We too live in the dense deer population area near Tronson and Bella Vista roads.
We want to urge the council and the provincial ministry to cull the population of deer in our area.
They have become quite a nuisance and are very aggressive, the juveniles of this year even more so. They are urban-born, raised and fed off our property.
They will even eat plants labelled uneatable by deer; they don’t read the labels.
I wish to provide this discussion with a list of problems, serious and otherwise, that we know of.
On Oct. 26 in the evening, a doe jumped in front of my vehicle, costing us more than $3,600 in repairs.
Three days later, when our black Lab was let out at night, a deer attacked him.
This is only the third deer attack on dogs in the area that we know of.
When my wife goes jogging in the morning down to Kin Beach, she has at times been charged by deer. They would only leave when she charged them in defense, seemingly the only self-defense.

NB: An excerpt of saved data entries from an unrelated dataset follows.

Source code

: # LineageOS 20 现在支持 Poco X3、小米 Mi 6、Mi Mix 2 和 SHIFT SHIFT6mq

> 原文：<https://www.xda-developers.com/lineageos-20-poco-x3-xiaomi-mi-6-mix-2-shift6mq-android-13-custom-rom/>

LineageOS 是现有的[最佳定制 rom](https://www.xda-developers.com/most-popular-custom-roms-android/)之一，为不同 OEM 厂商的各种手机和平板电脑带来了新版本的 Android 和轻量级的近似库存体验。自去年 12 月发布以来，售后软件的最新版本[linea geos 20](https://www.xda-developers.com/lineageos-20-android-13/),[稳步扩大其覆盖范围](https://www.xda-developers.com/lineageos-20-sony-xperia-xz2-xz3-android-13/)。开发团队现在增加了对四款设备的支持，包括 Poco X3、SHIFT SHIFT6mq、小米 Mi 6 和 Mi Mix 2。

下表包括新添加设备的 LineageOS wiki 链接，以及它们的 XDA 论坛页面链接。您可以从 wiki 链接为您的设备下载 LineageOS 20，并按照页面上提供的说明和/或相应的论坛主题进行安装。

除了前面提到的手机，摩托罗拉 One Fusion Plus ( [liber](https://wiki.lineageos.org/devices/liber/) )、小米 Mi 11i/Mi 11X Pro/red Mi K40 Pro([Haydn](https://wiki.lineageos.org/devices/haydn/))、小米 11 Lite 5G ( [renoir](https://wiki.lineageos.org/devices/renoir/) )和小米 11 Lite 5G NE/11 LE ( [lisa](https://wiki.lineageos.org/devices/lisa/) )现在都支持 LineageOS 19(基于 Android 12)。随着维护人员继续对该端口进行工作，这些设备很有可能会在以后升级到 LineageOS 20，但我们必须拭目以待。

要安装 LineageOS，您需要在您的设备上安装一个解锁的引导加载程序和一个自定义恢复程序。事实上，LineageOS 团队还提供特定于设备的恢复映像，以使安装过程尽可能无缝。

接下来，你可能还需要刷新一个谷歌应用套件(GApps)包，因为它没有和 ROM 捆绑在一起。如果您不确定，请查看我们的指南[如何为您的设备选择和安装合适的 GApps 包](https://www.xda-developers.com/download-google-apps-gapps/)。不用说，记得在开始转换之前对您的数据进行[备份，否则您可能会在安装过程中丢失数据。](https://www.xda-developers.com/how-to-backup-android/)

One summer ago, a daughter walking our Lab on a leash was encircled by two does on Tronson Road.
They would not leave even when a pickup came by and honked the horn. She had to escape by climbing into the pickup.

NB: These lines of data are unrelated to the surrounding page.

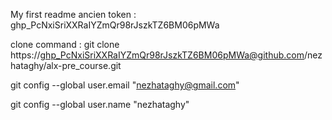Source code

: My first readme
ancien token : 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

clone command : git clone https://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@github.com/nezhataghy/alx-pre_course.git

git config --global user.email "nezhataghy@gmail.com"

git config --global user.name "nezhataghy"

Their presence invites the coyotes to come down from the hills behind us.
I grew up on a farm and these animals remind me of overgrown rats who can eat anything in sight and they have done so on our property: cherries, grapes, roses, raspberries, cedars, golden chain shrub bark, currants, blackberries, lettuce, sunflowers, lilacs, and who knows what else.
There simply are too many of them and they like the readily-prepared smorgasbord here.
We try to grow our own food and we are losing the battle.
Fencing is not the solution here since they have been known to jump eight-foot fences in the neighbourhood.
We are also losing a lot of sleep because our Lab gets agitated at all hours of the night by these nightly visitors.
They will stand on the front veranda by the glass door in broad daylight and look at the wife and dog working in the kitchen. Enough is enough.